Wasn’t my point, the justice system is there like it or not with all its pros/cons, albeit sometimes more than one or the other at times. 

I was speaking to more of the personal/family responsibility that seems to have vanished in today’s day and age and everyone looking to Someone else (LE or others) to fix problems that should or could have been dealt with if there was a decent familial structure where the parents actually cared. As a father if at any point my kids are getting raided in the middle of the night something has gone horribly wrong in their up-bringing. 

And before anyone starts in with the “you’ve never experienced xyz in your family, I’ll stop you there” 


Sent from my iPhone using Tapatalk


----------



## Walton County (Aug 23, 2016)

Straight Shot said:


> Wasn’t my point, the justice system is there like it or not with all its pros/cons, albeit sometimes more than one or the other at times.
> 
> I was speaking to more of the personal/family responsibility that seems to have vanished in today’s day and age and everyone looking to Someone else (LE or others) to fix problems that should or could have been dealt with if there was a decent familial structure where the parents actually cared. As a father if at any point my kids are getting raided in the middle of the night something has gone horribly wrong in their up-bringing.
> 
> And before anyone starts in with the “you’ve never experienced xyz in your family, I’ll stop you there”


I dont disagree with you. 

I think most people view these things through their own lense, which is understandable. 

Most of the times, you are dealing with kids raising babies for multiple generations. Then people stand by and say, "boy, if they just did better, their situation wouldnt be so bad!". It aint that easy and a silly statement. It is a gross over simplification of terrible circumstances. 

It is by the pure grace of God that I am not some statistic. For that, I am very thankful.


----------



## JoeyWelch (Sep 25, 2009)

No knock should be a No Go.
The whole concept is flawed from the very definition.


----------



## Boat-Dude (Sep 24, 2011)

Splittine said:


> You just got it.


----------



## kingfish501 (Oct 7, 2007)

3rddown and 9 to go said:


> until its your child or grand child that's being held against their will with the possibility of harm coming to them if the po po is seen. then what? Oh I can hear it now, " they want need the Police because i am going to " then where is all the constitution paper waving. Yep its all good till you or your family is a victim and the need for a no knock warrant is deemed necessary. Believe me I have seen it numerous times.
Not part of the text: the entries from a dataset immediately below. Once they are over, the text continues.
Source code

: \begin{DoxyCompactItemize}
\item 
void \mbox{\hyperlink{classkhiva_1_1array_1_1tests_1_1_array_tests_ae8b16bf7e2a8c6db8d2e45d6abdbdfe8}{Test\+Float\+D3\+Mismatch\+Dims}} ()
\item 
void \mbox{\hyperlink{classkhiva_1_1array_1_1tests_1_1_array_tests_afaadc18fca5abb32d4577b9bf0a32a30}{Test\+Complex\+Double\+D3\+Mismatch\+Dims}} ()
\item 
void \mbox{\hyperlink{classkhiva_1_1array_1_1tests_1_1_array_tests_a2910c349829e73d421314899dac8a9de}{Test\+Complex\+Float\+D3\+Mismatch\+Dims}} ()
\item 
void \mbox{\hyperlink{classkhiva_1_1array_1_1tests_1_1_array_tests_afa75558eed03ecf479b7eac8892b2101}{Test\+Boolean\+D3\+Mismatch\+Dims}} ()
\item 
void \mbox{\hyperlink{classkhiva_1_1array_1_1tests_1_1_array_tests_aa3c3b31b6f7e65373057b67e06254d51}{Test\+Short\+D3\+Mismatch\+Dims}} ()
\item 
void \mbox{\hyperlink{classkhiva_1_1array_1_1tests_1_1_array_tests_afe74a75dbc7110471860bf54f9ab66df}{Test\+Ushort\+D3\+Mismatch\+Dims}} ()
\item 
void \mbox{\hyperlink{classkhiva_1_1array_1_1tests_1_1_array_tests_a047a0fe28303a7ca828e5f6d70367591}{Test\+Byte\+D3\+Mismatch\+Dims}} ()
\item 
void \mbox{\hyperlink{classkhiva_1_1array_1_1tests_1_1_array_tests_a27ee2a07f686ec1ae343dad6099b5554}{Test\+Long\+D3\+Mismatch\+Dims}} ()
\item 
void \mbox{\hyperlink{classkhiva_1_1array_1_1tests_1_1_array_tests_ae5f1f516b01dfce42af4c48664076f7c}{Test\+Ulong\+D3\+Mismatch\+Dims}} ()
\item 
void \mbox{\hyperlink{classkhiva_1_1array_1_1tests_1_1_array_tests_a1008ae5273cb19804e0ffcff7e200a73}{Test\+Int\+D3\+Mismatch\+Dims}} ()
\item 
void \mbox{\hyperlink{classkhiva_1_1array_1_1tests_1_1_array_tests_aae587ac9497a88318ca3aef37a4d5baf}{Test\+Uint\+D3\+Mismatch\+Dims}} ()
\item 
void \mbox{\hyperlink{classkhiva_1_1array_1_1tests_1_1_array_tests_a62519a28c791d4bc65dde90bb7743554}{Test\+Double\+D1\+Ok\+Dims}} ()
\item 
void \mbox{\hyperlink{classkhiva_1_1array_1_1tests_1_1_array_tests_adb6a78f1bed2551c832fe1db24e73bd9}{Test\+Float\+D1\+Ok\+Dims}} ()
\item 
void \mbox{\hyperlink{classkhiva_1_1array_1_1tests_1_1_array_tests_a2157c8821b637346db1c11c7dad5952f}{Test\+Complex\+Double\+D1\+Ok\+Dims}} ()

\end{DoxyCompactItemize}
First...if there is a hostage...SWAT will be there...and a hostage negotiator handling the criminal...not the average street cop. You've been watching too many TV shows. SWAT isn't just going to run up and kick the door in and start shooting. They have to plan it out. How many criminals, how many hostages, location of criminals and hostages, ways to enter the building. My ex who was an MP was a sniper on the post SRT...military version of SWAT.


----------



## Trble Make-rr (Sep 30, 2007)

Splittine said:


> You mean like case law that clearly violates the Second as well? Just cause there is case law doesn’t make it right or ok. You put too much faith in politicians.


Just where would I be putting faith on a politician ? I never mentioned a politician. I would hope that you can see where no knocks are the best option to *potentially* dangerous suspect or situation.


----------



## Slamdancer (Aug 6, 2008)

No Knock Warrants are like high speed pursuits, they typically place innocent people at risk.

Here is a story from the Mobile area, where the sheriffs dept & feds went to a house to pick up a man on a warrant & shot an innocent woman. Unfortunately the man they were looking for was already in the sheriffs jail. Complete incompetence.


----------



## Slamdancer (Aug 6, 2008)

https://tn-archive.fox10tv.com/news/mobile_county/wilmer-woman-shot-during-raid-in-which-suspect-already-was-in-jail-seeks-to-hold/article_c0e9a2f4-78c0-11ec-8a25-639df75b58d8.html


----------



## jwilson1978 (Mar 23, 2021)

Runned Over II said:


> I agree with the unconstitutional sediment...
> 
> and.....
> 
> ...


So what's your your problem with Jack. Apparently he has hurt your your feelings somewhere along the way or your just a Asswhole that does not understand people.Either way it makes you look like a arrogate asswhole. Calm down if someone gets in your feelings ignore it. Look up Jacks contributions to this forum(like you give a shit) and move on.Before you tear back into me just remember I give no shit's and you may think you are better than me and a lot of men on here. Fine with me. Call me out. I don't give any shit's. OR we can have a normal conversation about why you hate Jack. Either way pick your path educator or asswhole. Your choice.I look forward to your response to know the kind of man you are.


----------



## JoeyWelch (Sep 25, 2009)

I don’t know why Jack got all the credit this time and I was left out but I’m pretty upset about it


----------



## YELLOWCAT (Oct 25, 2017)

About the same difference as a high speed chase cause someone stole $15 worth of gas. Puts innocent people at risk


JoeyWelch said:


> I don’t know why Jack got all the credit this time and I was left out but I’m pretty upset about it


Jack rolled in here and attained dickhead status way too soon. This is something that had be earned not just given by a few weak individuals. Keep your head held high Joey! At least you can sleep well knowing you earned yours the right way!!


----------



## Mac1528 (Mar 24, 2012)

JoeyWelch said:


> I don’t know why Jack got all the credit this time and I was left out but I’m pretty upset about it


Yea, what Joey said, and my earlier comment! 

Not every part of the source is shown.